How to remove secondary IF image?
To remove the secondary image, we need to do a zero-second IF (WIF2=0).
Imagine that we don’t have zero second IF, just like the previous section. We had WIF1 after the first down conversion as a center frequency of our channel, and we choose the WLO2 as shown in the below figure. So the difference between WIF1 and WLO2 is WIF2 which is a low frequency. WLO2 is the carrier, and WIF1 is our channel. At the end of the down-conversion, we get our channel WIF2. This case has an image problem, as previously discussed. So if there is an image signal at an equal distance from WLO2, it will be translated to the channel WIF2. To solve this problem, we do zero-second IF.
If we draw this equation, as shown above, we have our channel. The local oscillator frequency is equal to the center frequency of our channel. So, in this case, we won’t have any image problems.
If we want to translate to the down-conversion, because WIF2=0, in the end, we will be down-converting our channel to baseband. It means that our channel will be around the DC frequency; that is, the center frequency of our channel is zero. So in the transmitter, when we modulate our data, imagine the data is a random pulse, and the spectrum of the random pulse is like this kind of channel around the DC frequency.
In summary, we can say that in this kind of system, we translate our channel to zero frequency to avoid having the image. It can be shown as in the below figure where WLO2 is equal to the center frequency of our channel (WIF1), and at the end, our channel will be translated to zero-IF, which means the center frequency is equal to 0. Of course, if you have an interferer, it will also be translated to IF; however, we can get rid of the interferers using a high Q filter.
When signal becomes its own image (a problem in zero-IF)
The signal can become its own image, as we know the signal is symmetric and carries exactly the same information on both sides (AM modulation). So, for example, if we find the Fourier transform for the carrier signal cos(WLOt), we see it has a positive component WLO and a negative component -WLO.

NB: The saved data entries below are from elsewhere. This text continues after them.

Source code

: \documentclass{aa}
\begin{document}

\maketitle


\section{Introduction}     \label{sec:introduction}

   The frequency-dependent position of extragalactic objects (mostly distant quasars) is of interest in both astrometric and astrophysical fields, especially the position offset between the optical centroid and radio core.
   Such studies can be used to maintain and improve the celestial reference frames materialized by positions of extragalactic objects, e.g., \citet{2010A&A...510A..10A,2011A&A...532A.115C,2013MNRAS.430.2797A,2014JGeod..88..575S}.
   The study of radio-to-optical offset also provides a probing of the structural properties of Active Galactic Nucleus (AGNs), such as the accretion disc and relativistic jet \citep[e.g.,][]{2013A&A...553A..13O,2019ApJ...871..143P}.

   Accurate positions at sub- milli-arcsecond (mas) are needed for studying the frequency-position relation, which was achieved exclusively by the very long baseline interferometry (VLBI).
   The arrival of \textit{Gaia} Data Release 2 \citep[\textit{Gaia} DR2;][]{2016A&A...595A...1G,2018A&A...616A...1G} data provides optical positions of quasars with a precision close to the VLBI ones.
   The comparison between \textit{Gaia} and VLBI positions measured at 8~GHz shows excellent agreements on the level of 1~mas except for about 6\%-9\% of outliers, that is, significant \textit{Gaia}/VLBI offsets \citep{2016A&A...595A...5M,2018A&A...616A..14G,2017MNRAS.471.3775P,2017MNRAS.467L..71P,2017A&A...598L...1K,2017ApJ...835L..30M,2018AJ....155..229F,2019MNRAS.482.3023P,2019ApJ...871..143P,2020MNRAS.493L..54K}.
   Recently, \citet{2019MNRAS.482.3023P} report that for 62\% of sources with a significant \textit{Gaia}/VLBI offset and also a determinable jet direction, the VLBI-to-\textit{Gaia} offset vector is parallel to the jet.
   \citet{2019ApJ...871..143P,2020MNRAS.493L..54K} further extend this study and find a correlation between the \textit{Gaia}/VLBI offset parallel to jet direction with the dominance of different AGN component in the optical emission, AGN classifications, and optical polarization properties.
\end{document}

Similarly, it happens to our channel as well. When our channel is up-converted to higher frequencies, it has two identical information, positive and negative parts. Our channel is translated to WIF1, and we need to bring it to 0; we will now have two components -WIF1 and WIF1, as shown in the figure. Therefore, both channels will be translated to zero. If our signal is symmetric and it carries exactly the same information on both sides (1&2) after down-conversion and bringing it to 0, they match exactly. The signal may be amplified and have a high amplitude because we combined these two data, but it doesn’t lose its shape.
In the case of FM modulation, if a modulation doesn’t have the symmetrical shape or symmetrical channel as shown in sides 1 & 2 are asymmetrical. Our signal shape will totally change after down-conversion. The data will be corrupted, and this is the problem of the zero-IF.